To give you a little history, I had a super dysfunctional youth but meals were always what brought my family and I together. I may not have had the most nurturing family but I was definitely surrounded by excellent cooks and started cooking at a young age. I was then spoiled by having an extremely talented chef for an older brother who expanded my culinary knowledge and interest. I had my first bite of foie gras at age 20 (practically an old lady) at what used to be The Gaucho Room in Miami Beach, where my brother was sous chef. I had no clue what it was but I'm comfortable declaring it as my first foodie adventure. And while he had the honor of cooking a dinner at The James Beard House, I kicked his ass in the Great Lasagna Cookoff of 2001. I also was engaged to the most passionate chef I've ever met. He so loved what he did and we had many foodie adventures together, from Las Vegas to Puerto Rico and countless other locales. He is unfairly no longer with us but I will carry on and continue to cook, eat and travel in his memory.

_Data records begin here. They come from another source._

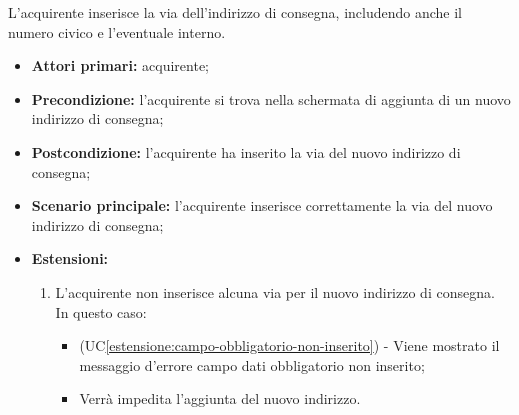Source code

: L'acquirente inserisce la via dell'indirizzo di consegna, includendo anche il numero civico e l'eventuale interno.
\begin{itemize}
    \item \textbf{Attori primari:} acquirente;
    \item \textbf{Precondizione:} l'acquirente si trova nella schermata di aggiunta di un nuovo indirizzo di consegna;
    \item \textbf{Postcondizione:} l'acquirente ha inserito la via del nuovo indirizzo di consegna;
    \item \textbf{Scenario principale:} l'acquirente inserisce correttamente la via del nuovo indirizzo di consegna;
    \item \textbf{Estensioni:}
    \begin{enumerate}[label=\lett]
        \item L'acquirente non inserisce alcuna via per il nuovo indirizzo di consegna. In questo caso:
        \begin{itemize}
            \item (UC\ref{estensione:campo-obbligatorio-non-inserito}) - Viene mostrato il messaggio d'errore campo dati obbligatorio non inserito;
            \item Verrà impedita l'aggiunta del nuovo indirizzo.
        \end{itemize}
    \end{enumerate}
\end{itemize}

\label{inserimento-indirizzo-consegna.modulo.cap}

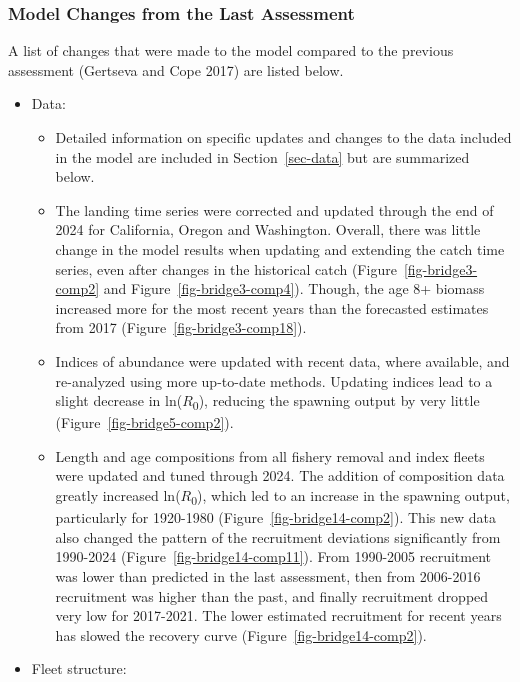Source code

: \documentclass[
]{scrartcl}
\providecommand{\tightlist}{%
  \setlength{\itemsep}{0pt}\setlength{\parskip}{0pt}}\usepackage{longtable,booktabs,array}
\begin{document}
\subsubsection{Model Changes from the Last
Assessment}\label{sec-changes}

A list of changes that were made to the model compared to the previous
assessment (Gertseva and Cope 2017) are listed below.

\begin{itemize}
\tightlist
\item
  Data:

  \begin{itemize}
  \tightlist
  \item
    Detailed information on specific updates and changes to the data
    included in the model are included in Section~\ref{sec-data} but are
    summarized below.
  \item
    The landing time series were corrected and updated through the end
    of 2024 for California, Oregon and Washington. Overall, there was
    little change in the model results when updating and extending the
    catch time series, even after changes in the historical catch
    (Figure~\ref{fig-bridge3-comp2} and Figure~\ref{fig-bridge3-comp4}).
    Though, the age 8+ biomass increased more for the most recent years
    than the forecasted estimates from 2017
    (Figure~\ref{fig-bridge3-comp18}).\\
  \item
    Indices of abundance were updated with recent data, where available,
    and re-analyzed using more up-to-date methods. Updating indices lead
    to a slight decrease in ln(\(R\)\textsubscript{0}), reducing the
    spawning output by very little (Figure~\ref{fig-bridge5-comp2}).
  \item
    Length and age compositions from all fishery removal and index
    fleets were updated and tuned through 2024. The addition of
    composition data greatly increased ln(\(R\)\textsubscript{0}), which
    led to an increase in the spawning output, particularly for
    1920-1980 (Figure~\ref{fig-bridge14-comp2}). This new data also
    changed the pattern of the recruitment deviations significantly from
    1990-2024 (Figure~\ref{fig-bridge14-comp11}). From 1990-2005
    recruitment was lower than predicted in the last assessment, then
    from 2006-2016 recruitment was higher than the past, and finally
    recruitment dropped very low for 2017-2021. The lower estimated
    recruitment for recent years has slowed the recovery curve
    (Figure~\ref{fig-bridge14-comp2}).
  \end{itemize}
\item
  Fleet structure:


\end{itemize}
\end{document}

I am currently based in the Tampa area where there is an awesome food scene growing, seemingly unbeknownst to the rest of the culinary world. There is such a diverse culture here living in a city bordered by farms and the Gulf that it totally makes sense. Right now is Tampa's time. We've got talented and passionate chefs, a food truck explosion, Cigar City Brewing is blowing minds and expanding with their tasting room and soon to be open gastropub (conveniently located three minutes from my work) and my favorite restaurant, Wimauma, now into their second year, is killing it. I've yet to leave sober, hungry or at a reasonable time. Check out Chef Gary Moran's Twitter. Seriously. Lastly, I have to give a huge shout out / thank you to the folks at Tasting Tampa who have been keeping me culinarily sane since my move from South Florida to Tampa. With all their adventures and 13th Step dinners they are shining a big fat spotlight upon the Tampa food scene. They also gave me my first writing opportunity which can be found on their site. Learn about them, stalk them, they're fabulous. Just don't take up one of my spots at their events. I will cut you.

So, to wrap this shit up because your attention span is surely waning, I love food. I love many things but I seriously love me some food. This blog will be mostly for writing about my adventures dining out as well as in the kitchen. I'm also getting into photography so I'll be posting shots that will hopefully make you want to lick your screen. In addition, I have a concert addiction, I love to travel, I'm an entertainment junkie (quality stuff, of course) and a lack of common sense in the world pisses me off so I may sometimes rant randomly about non-food related stuffs. Don't like it? Don't read it. Constructive criticism is always welcome and seeing as this is the internet I'm sure you nuts won't hold back. I do not work in the world of grub. My career is completely unrelated so keep that in mind when reading my posts. I'm no expert, just an avid fan. But you can always feel free to tell me to shut the hell up. Like right meow.